**Exercise details**
In the entries below, print exactly the lines from the first through the one with "Batch/eager loading |", both included, and none of the pictures.

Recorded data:
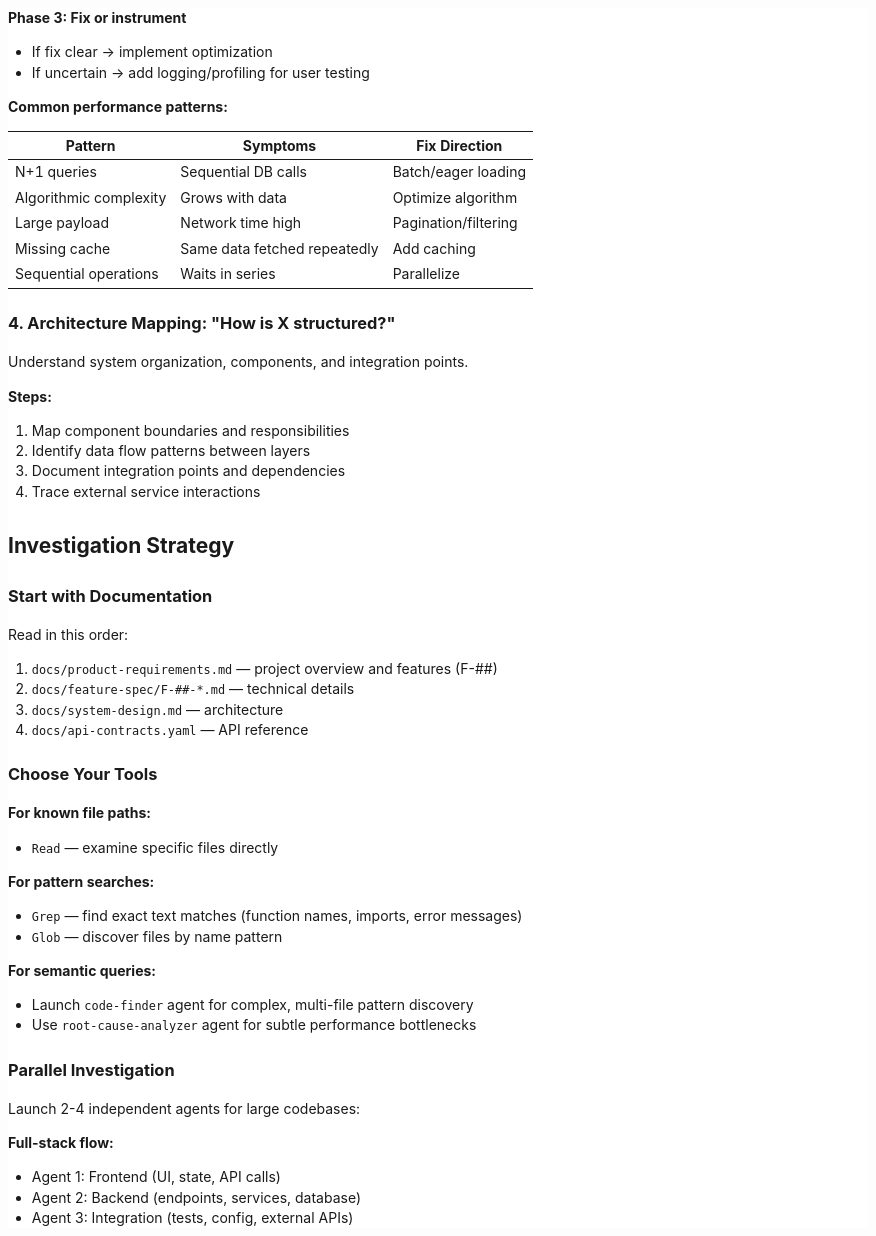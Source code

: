 **Phase 3: Fix or instrument**
- If fix clear → implement optimization
- If uncertain → add logging/profiling for user testing

**Common performance patterns:**

| Pattern | Symptoms | Fix Direction |
|---------|----------|---------------|
| N+1 queries | Sequential DB calls | Batch/eager loading |
| Algorithmic complexity | Grows with data | Optimize algorithm |
| Large payload | Network time high | Pagination/filtering |
| Missing cache | Same data fetched repeatedly | Add caching |
| Sequential operations | Waits in series | Parallelize |

### 4. Architecture Mapping: "How is X structured?"
Understand system organization, components, and integration points.

**Steps:**
1. Map component boundaries and responsibilities
2. Identify data flow patterns between layers
3. Document integration points and dependencies
4. Trace external service interactions

## Investigation Strategy

### Start with Documentation
Read in this order:
1. `docs/product-requirements.md` — project overview and features (F-##)
2. `docs/feature-spec/F-##-*.md` — technical details
3. `docs/system-design.md` — architecture
4. `docs/api-contracts.yaml` — API reference

### Choose Your Tools

**For known file paths:**
- `Read` — examine specific files directly

**For pattern searches:**
- `Grep` — find exact text matches (function names, imports, error messages)
- `Glob` — discover files by name pattern

**For semantic queries:**
- Launch `code-finder` agent for complex, multi-file pattern discovery
- Use `root-cause-analyzer` agent for subtle performance bottlenecks

### Parallel Investigation

Launch 2-4 independent agents for large codebases:

**Full-stack flow:**
- Agent 1: Frontend (UI, state, API calls)
- Agent 2: Backend (endpoints, services, database)
- Agent 3: Integration (tests, config, external APIs)
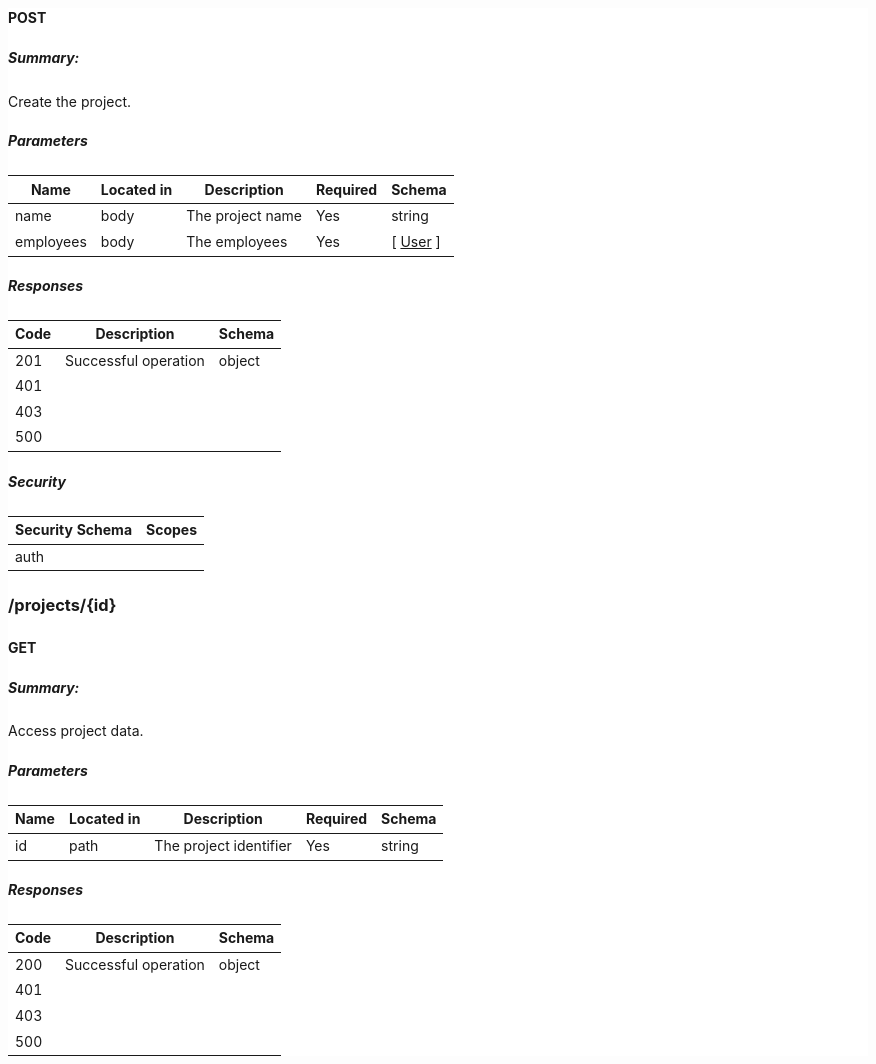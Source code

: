 #### POST
##### Summary:

Create the project.

##### Parameters

| Name | Located in | Description | Required | Schema |
| ---- | ---------- | ----------- | -------- | ---- |
| name | body | The project name | Yes | string |
| employees | body | The employees | Yes | [ [User](#user) ] |

##### Responses

| Code | Description | Schema |
| ---- | ----------- | ------ |
| 201 | Successful operation | object |
| 401 |  |  |
| 403 |  |  |
| 500 |  |  |

##### Security

| Security Schema | Scopes |
| --- | --- |
| auth | |

### /projects/{id}

#### GET
##### Summary:

Access project data.

##### Parameters

| Name | Located in | Description | Required | Schema |
| ---- | ---------- | ----------- | -------- | ---- |
| id | path | The project identifier | Yes | string |

##### Responses

| Code | Description | Schema |
| ---- | ----------- | ------ |
| 200 | Successful operation | object |
| 401 |  |  |
| 403 |  |  |
| 500 |  |  |
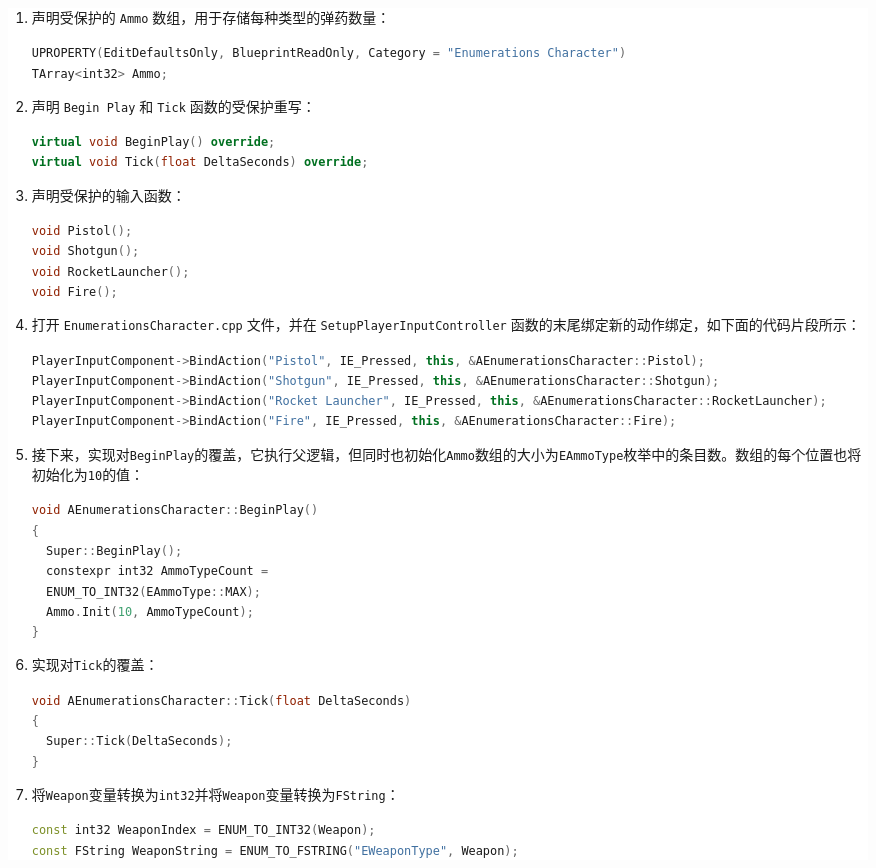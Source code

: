 1.  声明受保护的 `Ammo` 数组，用于存储每种类型的弹药数量：

    ```cpp
    UPROPERTY(EditDefaultsOnly, BlueprintReadOnly, Category = "Enumerations Character")
    TArray<int32> Ammo;
    ```

1.  声明 `Begin Play` 和 `Tick` 函数的受保护重写：

    ```cpp
    virtual void BeginPlay() override;
    virtual void Tick(float DeltaSeconds) override;
    ```

1.  声明受保护的输入函数：

    ```cpp
    void Pistol();
    void Shotgun();
    void RocketLauncher();
    void Fire();
    ```

1.  打开 `EnumerationsCharacter.cpp` 文件，并在 `SetupPlayerInputController` 函数的末尾绑定新的动作绑定，如下面的代码片段所示：

    ```cpp
    PlayerInputComponent->BindAction("Pistol", IE_Pressed, this, &AEnumerationsCharacter::Pistol);
    PlayerInputComponent->BindAction("Shotgun", IE_Pressed, this, &AEnumerationsCharacter::Shotgun);
    PlayerInputComponent->BindAction("Rocket Launcher", IE_Pressed, this, &AEnumerationsCharacter::RocketLauncher);
    PlayerInputComponent->BindAction("Fire", IE_Pressed, this, &AEnumerationsCharacter::Fire);
    ```

1.  接下来，实现对`BeginPlay`的覆盖，它执行父逻辑，但同时也初始化`Ammo`数组的大小为`EAmmoType`枚举中的条目数。数组的每个位置也将初始化为`10`的值：

    ```cpp
    void AEnumerationsCharacter::BeginPlay()
    {
      Super::BeginPlay();
      constexpr int32 AmmoTypeCount = 
      ENUM_TO_INT32(EAmmoType::MAX);
      Ammo.Init(10, AmmoTypeCount);
    }
    ```

1.  实现对`Tick`的覆盖：

    ```cpp
    void AEnumerationsCharacter::Tick(float DeltaSeconds)
    {
      Super::Tick(DeltaSeconds);
    }
    ```

1.  将`Weapon`变量转换为`int32`并将`Weapon`变量转换为`FString`：

    ```cpp
    const int32 WeaponIndex = ENUM_TO_INT32(Weapon);
    const FString WeaponString = ENUM_TO_FSTRING("EWeaponType", Weapon);
    ```
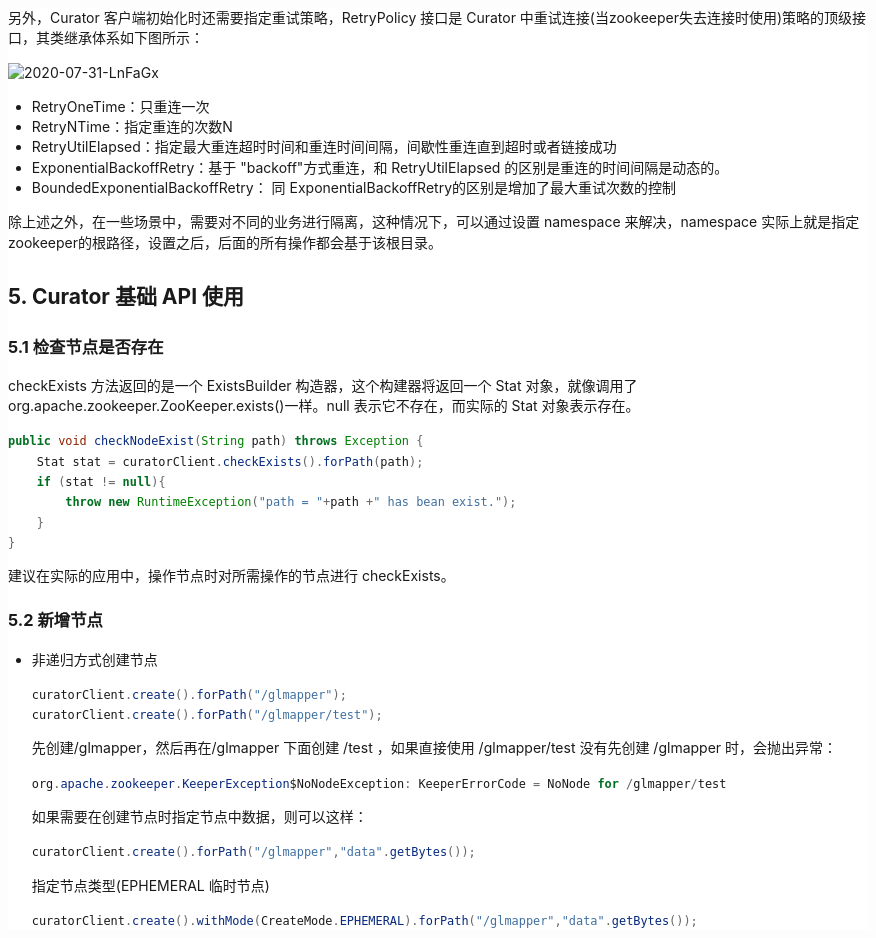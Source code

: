 另外，Curator 客户端初始化时还需要指定重试策略，RetryPolicy 接口是 Curator 中重试连接\(当zookeeper失去连接时使用\)策略的顶级接口，其类继承体系如下图所示：

![2020-07-31-LnFaGx](https://image.ldbmcs.com/2020-07-31-LnFaGx.jpg)

* RetryOneTime：只重连一次
* RetryNTime：指定重连的次数N
* RetryUtilElapsed：指定最大重连超时时间和重连时间间隔，间歇性重连直到超时或者链接成功
* ExponentialBackoffRetry：基于 "backoff"方式重连，和 RetryUtilElapsed 的区别是重连的时间间隔是动态的。
* BoundedExponentialBackoffRetry： 同 ExponentialBackoffRetry的区别是增加了最大重试次数的控制

除上述之外，在一些场景中，需要对不同的业务进行隔离，这种情况下，可以通过设置 namespace 来解决，namespace 实际上就是指定zookeeper的根路径，设置之后，后面的所有操作都会基于该根目录。

## 5. Curator 基础 API 使用

### 5.1 检查节点是否存在

checkExists 方法返回的是一个 ExistsBuilder 构造器，这个构建器将返回一个 Stat 对象，就像调用了 org.apache.zookeeper.ZooKeeper.exists\(\)一样。null 表示它不存在，而实际的 Stat 对象表示存在。

```java
public void checkNodeExist(String path) throws Exception {
    Stat stat = curatorClient.checkExists().forPath(path);
    if (stat != null){
        throw new RuntimeException("path = "+path +" has bean exist.");
    }
}
```

建议在实际的应用中，操作节点时对所需操作的节点进行 checkExists。

### 5.2 新增节点

* 非递归方式创建节点

  ```java
  curatorClient.create().forPath("/glmapper");
  curatorClient.create().forPath("/glmapper/test");
  ```

  先创建/glmapper，然后再在/glmapper 下面创建 /test ，如果直接使用 /glmapper/test 没有先创建 /glmapper 时，会抛出异常：

  ```java
  org.apache.zookeeper.KeeperException$NoNodeException: KeeperErrorCode = NoNode for /glmapper/test
  ```

  如果需要在创建节点时指定节点中数据，则可以这样：

  ```java
  curatorClient.create().forPath("/glmapper","data".getBytes());
  ```

  指定节点类型\(EPHEMERAL 临时节点\)

  ```java
  curatorClient.create().withMode(CreateMode.EPHEMERAL).forPath("/glmapper","data".getBytes());
  ```
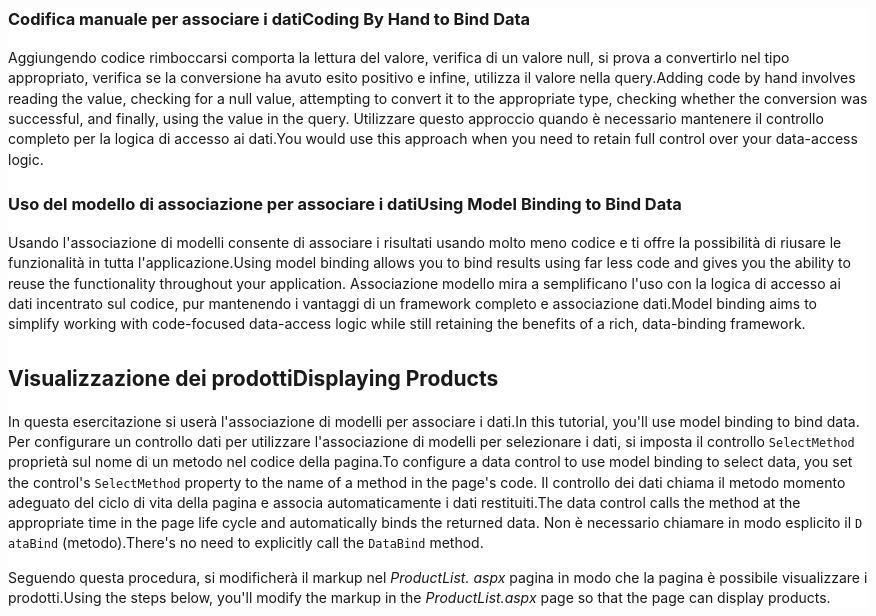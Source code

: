 ### <a name="coding-by-hand-to-bind-data"></a><span data-ttu-id="d5a73-125">Codifica manuale per associare i dati</span><span class="sxs-lookup"><span data-stu-id="d5a73-125">Coding By Hand to Bind Data</span></span>

<span data-ttu-id="d5a73-126">Aggiungendo codice rimboccarsi comporta la lettura del valore, verifica di un valore null, si prova a convertirlo nel tipo appropriato, verifica se la conversione ha avuto esito positivo e infine, utilizza il valore nella query.</span><span class="sxs-lookup"><span data-stu-id="d5a73-126">Adding code by hand involves reading the value, checking for a null value, attempting to convert it to the appropriate type, checking whether the conversion was successful, and finally, using the value in the query.</span></span> <span data-ttu-id="d5a73-127">Utilizzare questo approccio quando è necessario mantenere il controllo completo per la logica di accesso ai dati.</span><span class="sxs-lookup"><span data-stu-id="d5a73-127">You would use this approach when you need to retain full control over your data-access logic.</span></span>

### <a name="using-model-binding-to-bind-data"></a><span data-ttu-id="d5a73-128">Uso del modello di associazione per associare i dati</span><span class="sxs-lookup"><span data-stu-id="d5a73-128">Using Model Binding to Bind Data</span></span>

<span data-ttu-id="d5a73-129">Usando l'associazione di modelli consente di associare i risultati usando molto meno codice e ti offre la possibilità di riusare le funzionalità in tutta l'applicazione.</span><span class="sxs-lookup"><span data-stu-id="d5a73-129">Using model binding allows you to bind results using far less code and gives you the ability to reuse the functionality throughout your application.</span></span> <span data-ttu-id="d5a73-130">Associazione modello mira a semplificano l'uso con la logica di accesso ai dati incentrato sul codice, pur mantenendo i vantaggi di un framework completo e associazione dati.</span><span class="sxs-lookup"><span data-stu-id="d5a73-130">Model binding aims to simplify working with code-focused data-access logic while still retaining the benefits of a rich, data-binding framework.</span></span>

## <a name="displaying-products"></a><span data-ttu-id="d5a73-131">Visualizzazione dei prodotti</span><span class="sxs-lookup"><span data-stu-id="d5a73-131">Displaying Products</span></span>

<span data-ttu-id="d5a73-132">In questa esercitazione si userà l'associazione di modelli per associare i dati.</span><span class="sxs-lookup"><span data-stu-id="d5a73-132">In this tutorial, you'll use model binding to bind data.</span></span> <span data-ttu-id="d5a73-133">Per configurare un controllo dati per utilizzare l'associazione di modelli per selezionare i dati, si imposta il controllo `SelectMethod` proprietà sul nome di un metodo nel codice della pagina.</span><span class="sxs-lookup"><span data-stu-id="d5a73-133">To configure a data control to use model binding to select data, you set the control's `SelectMethod` property to the name of a method in the page's code.</span></span> <span data-ttu-id="d5a73-134">Il controllo dei dati chiama il metodo momento adeguato del ciclo di vita della pagina e associa automaticamente i dati restituiti.</span><span class="sxs-lookup"><span data-stu-id="d5a73-134">The data control calls the method at the appropriate time in the page life cycle and automatically binds the returned data.</span></span> <span data-ttu-id="d5a73-135">Non è necessario chiamare in modo esplicito il `DataBind` (metodo).</span><span class="sxs-lookup"><span data-stu-id="d5a73-135">There's no need to explicitly call the `DataBind` method.</span></span>

<span data-ttu-id="d5a73-136">Seguendo questa procedura, si modificherà il markup nel *ProductList. aspx* pagina in modo che la pagina è possibile visualizzare i prodotti.</span><span class="sxs-lookup"><span data-stu-id="d5a73-136">Using the steps below, you'll modify the markup in the *ProductList.aspx* page so that the page can display products.</span></span>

**Task response**
Source code

: **Phase 3: Fix or instrument**
- If fix clear → implement optimization
- If uncertain → add logging/profiling for user testing

**Common performance patterns:**

| Pattern | Symptoms | Fix Direction |
|---------|----------|---------------|
| N+1 queries | Sequential DB calls | Batch/eager loading |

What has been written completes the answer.